[Source records Boundary: Start]

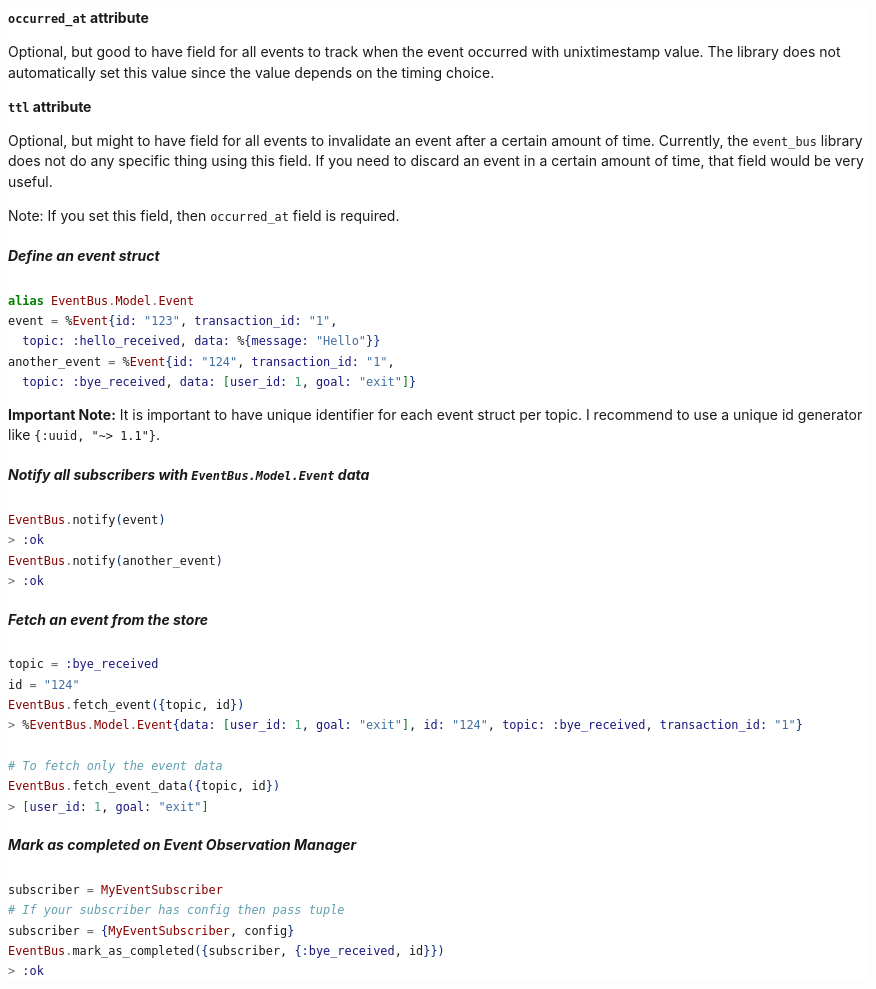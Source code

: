 **`occurred_at` attribute**

Optional, but good to have field for all events to track when the event occurred with unixtimestamp value. The library does not automatically set this value since the value depends on the timing choice.

**`ttl` attribute**

Optional, but might to have field for all events to invalidate an event after a certain amount of time. Currently, the `event_bus` library does not do any specific thing using this field. If you need to discard an event in a certain amount of time, that field would be very useful.

Note: If you set this field, then `occurred_at` field is required.

##### Define an event struct

```elixir
alias EventBus.Model.Event
event = %Event{id: "123", transaction_id: "1",
  topic: :hello_received, data: %{message: "Hello"}}
another_event = %Event{id: "124", transaction_id: "1",
  topic: :bye_received, data: [user_id: 1, goal: "exit"]}
```
**Important Note:** It is important to have unique identifier for each event struct per topic. I recommend to use a unique id generator like `{:uuid, "~> 1.1"}`.

##### Notify all subscribers with `EventBus.Model.Event` data
```elixir
EventBus.notify(event)
> :ok
EventBus.notify(another_event)
> :ok
```

##### Fetch an event from the store
```elixir
topic = :bye_received
id = "124"
EventBus.fetch_event({topic, id})
> %EventBus.Model.Event{data: [user_id: 1, goal: "exit"], id: "124", topic: :bye_received, transaction_id: "1"}

# To fetch only the event data
EventBus.fetch_event_data({topic, id})
> [user_id: 1, goal: "exit"]
```

##### Mark as completed on Event Observation Manager
```elixir
subscriber = MyEventSubscriber
# If your subscriber has config then pass tuple
subscriber = {MyEventSubscriber, config}
EventBus.mark_as_completed({subscriber, {:bye_received, id}})
> :ok
```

[Source records Boundary: End]

▸ **What the task requires**:
Some lines of the records above may hold the word "MyEventSubscriber". Report how many, and nothing else.

▸ **Response to this exercise**:
2